Abdus Salam believed that the gap between rich and poor nations is one of science and technology. His former student Riazuddin describes efforts to bridge that gap.
Abdus Salam, who died on 21 November 2001, would have been 77 on 29 January 2003. In remembering him on such occasions, one misses his sharp intellect and his passion for promoting science and technology in Third World countries. Few have discovered a universal law of nature, and still fewer have founded an Institute for the underprivileged. Salam accomplished both. In addition to seeking “unity in seemingly disparate forces of nature”, he sought unity in mankind, and his crowning achievement was the creation in 1964 of the International Centre for Theoretical Physics at Trieste – now named after him – which has touched the lives of physicists and other scientists the world over.
Yet Salam failed in one of his lifelong goals, perhaps the one closest to his heart. Near the end of his life, he lamented: “Countries like Turkey, Egypt and my own country, Pakistan, have no science communities geared to development because we do not want such communities.
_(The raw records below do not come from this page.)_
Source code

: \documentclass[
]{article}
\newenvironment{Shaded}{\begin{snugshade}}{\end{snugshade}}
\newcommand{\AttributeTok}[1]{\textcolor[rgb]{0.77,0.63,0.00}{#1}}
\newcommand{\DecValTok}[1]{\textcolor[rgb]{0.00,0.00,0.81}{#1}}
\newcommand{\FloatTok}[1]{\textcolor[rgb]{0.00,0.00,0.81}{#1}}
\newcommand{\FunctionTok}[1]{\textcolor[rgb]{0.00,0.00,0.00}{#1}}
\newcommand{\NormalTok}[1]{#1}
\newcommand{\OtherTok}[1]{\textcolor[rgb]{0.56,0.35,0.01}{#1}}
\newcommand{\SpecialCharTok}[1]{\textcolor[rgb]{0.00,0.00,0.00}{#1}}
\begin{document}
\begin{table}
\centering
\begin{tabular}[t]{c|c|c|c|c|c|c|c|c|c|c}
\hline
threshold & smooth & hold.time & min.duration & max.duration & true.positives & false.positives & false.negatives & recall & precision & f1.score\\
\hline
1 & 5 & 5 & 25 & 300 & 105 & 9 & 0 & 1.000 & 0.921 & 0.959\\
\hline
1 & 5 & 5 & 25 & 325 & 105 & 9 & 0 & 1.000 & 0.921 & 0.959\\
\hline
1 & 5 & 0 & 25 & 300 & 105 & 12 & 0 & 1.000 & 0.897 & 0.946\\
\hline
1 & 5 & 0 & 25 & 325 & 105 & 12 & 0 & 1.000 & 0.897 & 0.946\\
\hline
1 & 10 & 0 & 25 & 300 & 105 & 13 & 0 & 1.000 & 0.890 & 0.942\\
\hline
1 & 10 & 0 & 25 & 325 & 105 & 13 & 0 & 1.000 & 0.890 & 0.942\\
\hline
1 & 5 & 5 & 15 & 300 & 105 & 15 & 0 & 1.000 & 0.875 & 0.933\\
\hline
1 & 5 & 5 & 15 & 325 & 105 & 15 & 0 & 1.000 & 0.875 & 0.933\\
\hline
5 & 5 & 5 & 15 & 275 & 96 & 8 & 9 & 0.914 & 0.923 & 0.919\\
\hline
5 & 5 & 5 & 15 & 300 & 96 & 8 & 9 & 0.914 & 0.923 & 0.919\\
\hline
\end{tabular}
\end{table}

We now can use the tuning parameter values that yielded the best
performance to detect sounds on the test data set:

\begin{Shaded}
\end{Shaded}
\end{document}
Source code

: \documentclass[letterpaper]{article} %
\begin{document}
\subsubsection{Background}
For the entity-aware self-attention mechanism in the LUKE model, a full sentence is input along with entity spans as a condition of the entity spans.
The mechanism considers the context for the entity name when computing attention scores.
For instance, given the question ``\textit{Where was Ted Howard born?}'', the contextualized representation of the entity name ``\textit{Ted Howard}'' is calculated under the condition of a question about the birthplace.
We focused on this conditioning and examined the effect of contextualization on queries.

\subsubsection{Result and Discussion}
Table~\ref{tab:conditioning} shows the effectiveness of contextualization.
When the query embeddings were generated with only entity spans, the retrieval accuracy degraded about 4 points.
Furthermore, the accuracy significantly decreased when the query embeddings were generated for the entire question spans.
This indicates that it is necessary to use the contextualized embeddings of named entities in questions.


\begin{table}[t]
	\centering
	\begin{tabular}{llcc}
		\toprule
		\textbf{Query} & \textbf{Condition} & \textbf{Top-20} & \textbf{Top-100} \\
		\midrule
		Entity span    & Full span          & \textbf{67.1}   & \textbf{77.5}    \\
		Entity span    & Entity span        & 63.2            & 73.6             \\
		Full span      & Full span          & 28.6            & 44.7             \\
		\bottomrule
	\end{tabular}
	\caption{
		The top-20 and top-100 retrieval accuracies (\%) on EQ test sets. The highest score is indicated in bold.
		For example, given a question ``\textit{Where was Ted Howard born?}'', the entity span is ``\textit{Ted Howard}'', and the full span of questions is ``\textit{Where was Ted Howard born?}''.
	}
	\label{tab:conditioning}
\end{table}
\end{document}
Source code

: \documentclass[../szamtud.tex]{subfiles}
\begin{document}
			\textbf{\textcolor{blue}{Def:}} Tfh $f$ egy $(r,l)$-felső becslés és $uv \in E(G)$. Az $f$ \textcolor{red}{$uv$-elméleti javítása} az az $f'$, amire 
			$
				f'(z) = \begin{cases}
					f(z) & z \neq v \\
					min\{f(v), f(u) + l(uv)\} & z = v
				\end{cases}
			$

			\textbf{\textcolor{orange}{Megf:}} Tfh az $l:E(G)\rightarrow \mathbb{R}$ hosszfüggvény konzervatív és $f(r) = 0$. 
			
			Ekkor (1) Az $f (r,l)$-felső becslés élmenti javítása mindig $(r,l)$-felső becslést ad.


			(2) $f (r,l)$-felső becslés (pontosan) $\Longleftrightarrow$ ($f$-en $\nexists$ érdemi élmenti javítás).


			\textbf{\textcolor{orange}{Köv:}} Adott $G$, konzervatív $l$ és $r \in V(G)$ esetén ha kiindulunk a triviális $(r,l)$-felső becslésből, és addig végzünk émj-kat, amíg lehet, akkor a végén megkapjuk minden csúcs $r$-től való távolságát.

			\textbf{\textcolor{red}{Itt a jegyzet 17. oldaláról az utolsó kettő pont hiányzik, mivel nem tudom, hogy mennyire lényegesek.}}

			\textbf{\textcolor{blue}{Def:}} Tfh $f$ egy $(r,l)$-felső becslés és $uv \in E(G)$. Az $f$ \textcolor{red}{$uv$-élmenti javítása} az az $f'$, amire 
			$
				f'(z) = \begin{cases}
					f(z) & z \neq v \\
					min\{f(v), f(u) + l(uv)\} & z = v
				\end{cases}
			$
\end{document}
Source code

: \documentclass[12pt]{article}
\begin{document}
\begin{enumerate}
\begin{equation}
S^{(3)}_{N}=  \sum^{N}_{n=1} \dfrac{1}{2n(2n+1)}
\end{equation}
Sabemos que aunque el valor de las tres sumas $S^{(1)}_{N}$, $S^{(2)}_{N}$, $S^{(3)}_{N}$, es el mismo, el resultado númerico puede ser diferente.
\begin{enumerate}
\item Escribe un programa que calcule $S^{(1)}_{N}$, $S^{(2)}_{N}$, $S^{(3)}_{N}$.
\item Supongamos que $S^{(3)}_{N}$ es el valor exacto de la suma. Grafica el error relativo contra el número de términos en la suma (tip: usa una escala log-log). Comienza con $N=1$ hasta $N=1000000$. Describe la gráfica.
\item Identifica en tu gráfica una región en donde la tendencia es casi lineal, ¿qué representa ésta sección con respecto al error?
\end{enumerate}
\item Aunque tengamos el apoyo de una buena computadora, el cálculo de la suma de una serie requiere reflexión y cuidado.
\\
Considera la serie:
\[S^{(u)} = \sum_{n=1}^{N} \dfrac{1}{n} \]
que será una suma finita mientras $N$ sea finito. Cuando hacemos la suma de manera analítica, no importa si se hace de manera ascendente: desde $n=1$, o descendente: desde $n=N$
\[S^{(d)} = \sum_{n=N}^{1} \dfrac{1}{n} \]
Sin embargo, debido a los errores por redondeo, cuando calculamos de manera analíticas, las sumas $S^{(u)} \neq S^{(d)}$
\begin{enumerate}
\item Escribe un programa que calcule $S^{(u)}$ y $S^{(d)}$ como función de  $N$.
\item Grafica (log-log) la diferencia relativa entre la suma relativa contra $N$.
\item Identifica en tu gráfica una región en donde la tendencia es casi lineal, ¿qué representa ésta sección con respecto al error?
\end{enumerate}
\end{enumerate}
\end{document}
We suffer from a lack of ambition towards acquiring science, a feeling of inferiority towards it, bordering sometimes even on hostility.”
Passive tolerance of poverty in the Third World was of deep concern to Salam. The greatest failure of science and technology is their failure to act as a social equalizer, and the gap between rich and poor has increased, despite the fact that the wealth created by science and technology is sufficient to alleviate poverty. “Predictions that the ‘poor might not always be with us’ have not come true. In 1990, there were optimistic forecasts that the percentage of absolute poor in the world (those with income below US$1 a day) would drop to 18% by 2000. By 1998, the figure was at 24% and the trend-line had turned upward” (Mooney 1999).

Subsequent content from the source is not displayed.